**AIM OF THE TASK:** Only the text of the records below belongs in the answer, copied exactly, with pictures omitted.

(Records from a dataset)

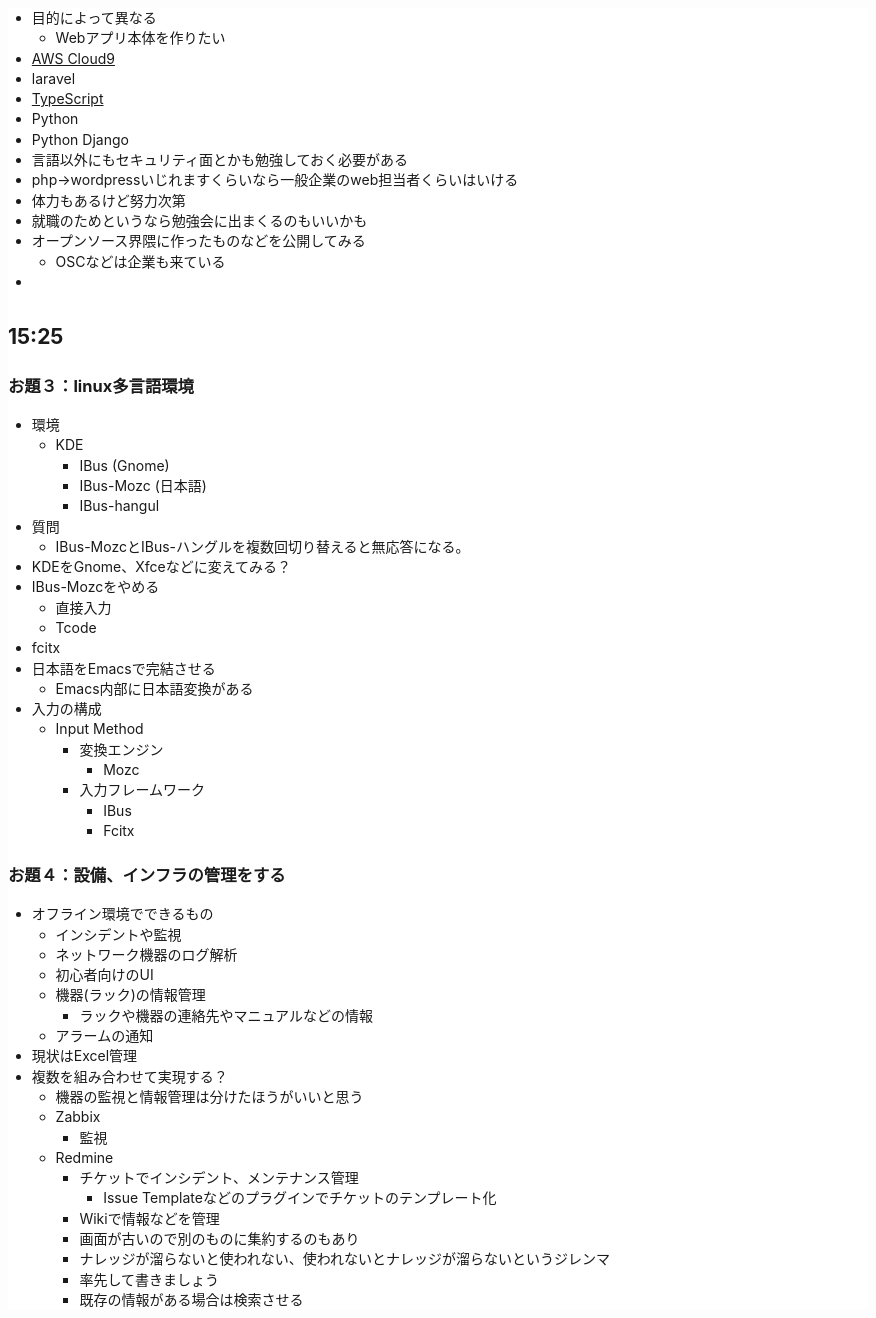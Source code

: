 * 目的によって異なる
    * Webアプリ本体を作りたい
* [AWS Cloud9](https://aws.amazon.com/jp/cloud9/)
* laravel
* [TypeScript](https://www.typescriptlang.org/)
* Python
* Python Django
* 言語以外にもセキュリティ面とかも勉強しておく必要がある
* php→wordpressいじれますくらいなら一般企業のweb担当者くらいはいける
* 体力もあるけど努力次第
* 就職のためというなら勉強会に出まくるのもいいかも
* オープンソース界隈に作ったものなどを公開してみる
    * OSCなどは企業も来ている
* 

## 15:25

### お題３：linux多言語環境

* 環境
    * KDE
        * IBus (Gnome)
        * IBus-Mozc (日本語)
        * IBus-hangul
* 質問
    * IBus-MozcとIBus-ハングルを複数回切り替えると無応答になる。
* KDEをGnome、Xfceなどに変えてみる？
* IBus-Mozcをやめる
    * 直接入力
    * Tcode
* fcitx
* 日本語をEmacsで完結させる
    * Emacs内部に日本語変換がある
* 入力の構成
    * Input Method
        * 変換エンジン
            * Mozc
        * 入力フレームワーク
            * IBus
            * Fcitx

### お題４：設備、インフラの管理をする

* オフライン環境でできるもの
    * インシデントや監視
    * ネットワーク機器のログ解析
    * 初心者向けのUI
    * 機器(ラック)の情報管理
        * ラックや機器の連絡先やマニュアルなどの情報
    * アラームの通知
* 現状はExcel管理
* 複数を組み合わせて実現する？
    * 機器の監視と情報管理は分けたほうがいいと思う
    * Zabbix
        * 監視
    * Redmine
        * チケットでインシデント、メンテナンス管理
            * Issue Templateなどのプラグインでチケットのテンプレート化
        * Wikiで情報などを管理
        * 画面が古いので別のものに集約するのもあり
        * ナレッジが溜らないと使われない、使われないとナレッジが溜らないというジレンマ
        * 率先して書きましょう
        * 既存の情報がある場合は検索させる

**SOLVED PROBLEM:**
Source code

: * 目的によって異なる
    * Webアプリ本体を作りたい
* [AWS Cloud9](https://aws.amazon.com/jp/cloud9/)
* laravel
* [TypeScript](https://www.typescriptlang.org/)
* Python
* Python Django
* 言語以外にもセキュリティ面とかも勉強しておく必要がある
* php→wordpressいじれますくらいなら一般企業のweb担当者くらいはいける
* 体力もあるけど努力次第
* 就職のためというなら勉強会に出まくるのもいいかも
* オープンソース界隈に作ったものなどを公開してみる
    * OSCなどは企業も来ている
* 

## 15:25

### お題３：linux多言語環境

* 環境
    * KDE
        * IBus (Gnome)
        * IBus-Mozc (日本語)
        * IBus-hangul
* 質問
    * IBus-MozcとIBus-ハングルを複数回切り替えると無応答になる。
* KDEをGnome、Xfceなどに変えてみる？
* IBus-Mozcをやめる
    * 直接入力
    * Tcode
* fcitx
* 日本語をEmacsで完結させる
    * Emacs内部に日本語変換がある
* 入力の構成
    * Input Method
        * 変換エンジン
            * Mozc
        * 入力フレームワーク
            * IBus
            * Fcitx

### お題４：設備、インフラの管理をする

* オフライン環境でできるもの
    * インシデントや監視
    * ネットワーク機器のログ解析
    * 初心者向けのUI
    * 機器(ラック)の情報管理
        * ラックや機器の連絡先やマニュアルなどの情報
    * アラームの通知
* 現状はExcel管理
* 複数を組み合わせて実現する？
    * 機器の監視と情報管理は分けたほうがいいと思う
    * Zabbix
        * 監視
    * Redmine
        * チケットでインシデント、メンテナンス管理
            * Issue Templateなどのプラグインでチケットのテンプレート化
        * Wikiで情報などを管理
        * 画面が古いので別のものに集約するのもあり
        * ナレッジが溜らないと使われない、使われないとナレッジが溜らないというジレンマ
        * 率先して書きましょう
        * 既存の情報がある場合は検索させる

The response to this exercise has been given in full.